4.三千万円稼いだAI投資手法を公開する

・2016年2月から2017年9月までのおよそ1年半の運用利回りは50%程度である。この期間中、200万円以上のドローダウンを被ったことがない(資産に対して5%以下)というのも、非常に優れた点と考えている。

・使っているAI(機械学習)手法はLASSO(ラッソ)と呼ばれる手法である。LASSOとは「L1正則化を用いた線形回帰」である。LASSOは過学習を防いて汎化能力を高めるとともに変数選択を行う手法である。

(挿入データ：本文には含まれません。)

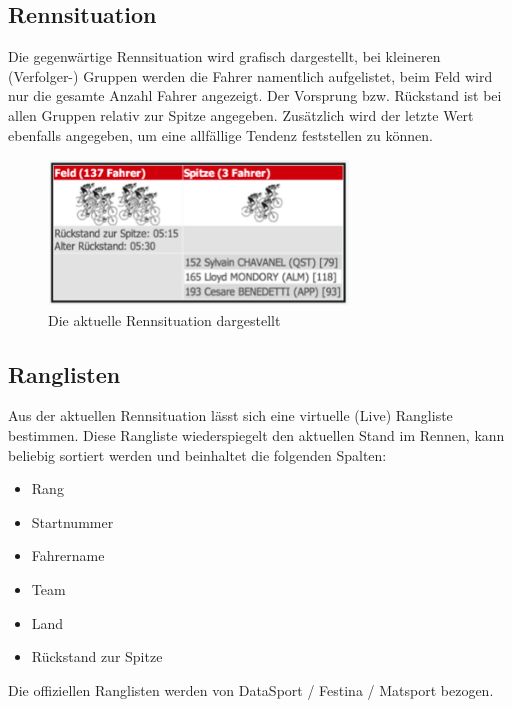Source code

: \subsection{Rennsituation}
Die gegenwärtige Rennsituation wird grafisch dargestellt, bei kleineren (Verfolger-) Gruppen werden die Fahrer namentlich aufgelistet, beim Feld wird nur die gesamte Anzahl Fahrer angezeigt. Der Vorsprung bzw. Rückstand ist bei allen Gruppen relativ zur Spitze angegeben. Zusätzlich wird der letzte Wert ebenfalls angegeben, um eine allfällige Tendenz feststellen zu können.
\begin{figure}[H]
	\centering
	\includegraphics[width=80mm]{images/rennsituation.png}
	\caption{Die aktuelle Rennsituation dargestellt}
\end{figure}
\subsection{Ranglisten}
Aus der aktuellen Rennsituation lässt sich eine virtuelle (Live) Rangliste bestimmen. Diese Rangliste wiederspiegelt den aktuellen Stand im Rennen, kann beliebig sortiert werden und beinhaltet die folgenden Spalten:
\begin{itemize}
\item Rang
\item Startnummer
\item Fahrername
\item Team
\item Land
\item Rückstand zur Spitze
\end{itemize}
Die offiziellen Ranglisten werden von DataSport / Festina / Matsport bezogen.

・LASSOは統計的手法と機械学習が上手く融合した、非常に優れた手法だと考えている。

・LASSOを用いた投資モデル構築は2012年頃から論文が見られるようになり、Kaggleのコンペティションでも類似手法の有効性が確認されている。


5.おわりに

なぜ機械学習が投資モデルの構築に不向きであるか、その理由は「過分散」と「不確実性」にあると考えています。
この点から、ニューラルネットのように無理やりモデルのパラメータを同定するような手法は特に不向きであり、確率分布などの統計的な考え方を取り入れた手法でなければならないと考えています。
このことは定量的な証明は難しいのですが、機会があればその定性的な概念について記事化したいと思います。